> Aim of the exercise
Return all the lines below exactly as written. Drop every picture.

####################

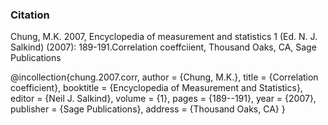 ### Citation


Chung, M.K. 2007, Encyclopedia of measurement and statistics 1 (Ed. N. J. Salkind) (2007): 189-191.Correlation coeffciient,  Thousand Oaks, CA, Sage Publications 



@incollection{chung.2007.corr,
  author    = {Chung, M.K.},
  title     = {Correlation coefficient},
  booktitle = {Encyclopedia of Measurement and Statistics},
  editor    = {Neil J. Salkind},
  volume    = {1},
  pages     = {189--191},
  year      = {2007},
  publisher = {Sage Publications},
  address   = {Thousand Oaks, CA}
}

####################

> Result for this exercise
 ### Citation


Chung, M.K. 2007, Encyclopedia of measurement and statistics 1 (Ed. N. J. Salkind) (2007): 189-191.Correlation coeffciient,  Thousand Oaks, CA, Sage Publications 



@incollection{chung.2007.corr,
  author    = {Chung, M.K.},
  title     = {Correlation coefficient},
  booktitle = {Encyclopedia of Measurement and Statistics},
  editor    = {Neil J. Salkind},
  volume    = {1},
  pages     = {189--191},
  year      = {2007},
  publisher = {Sage Publications},
  address   = {Thousand Oaks, CA}
}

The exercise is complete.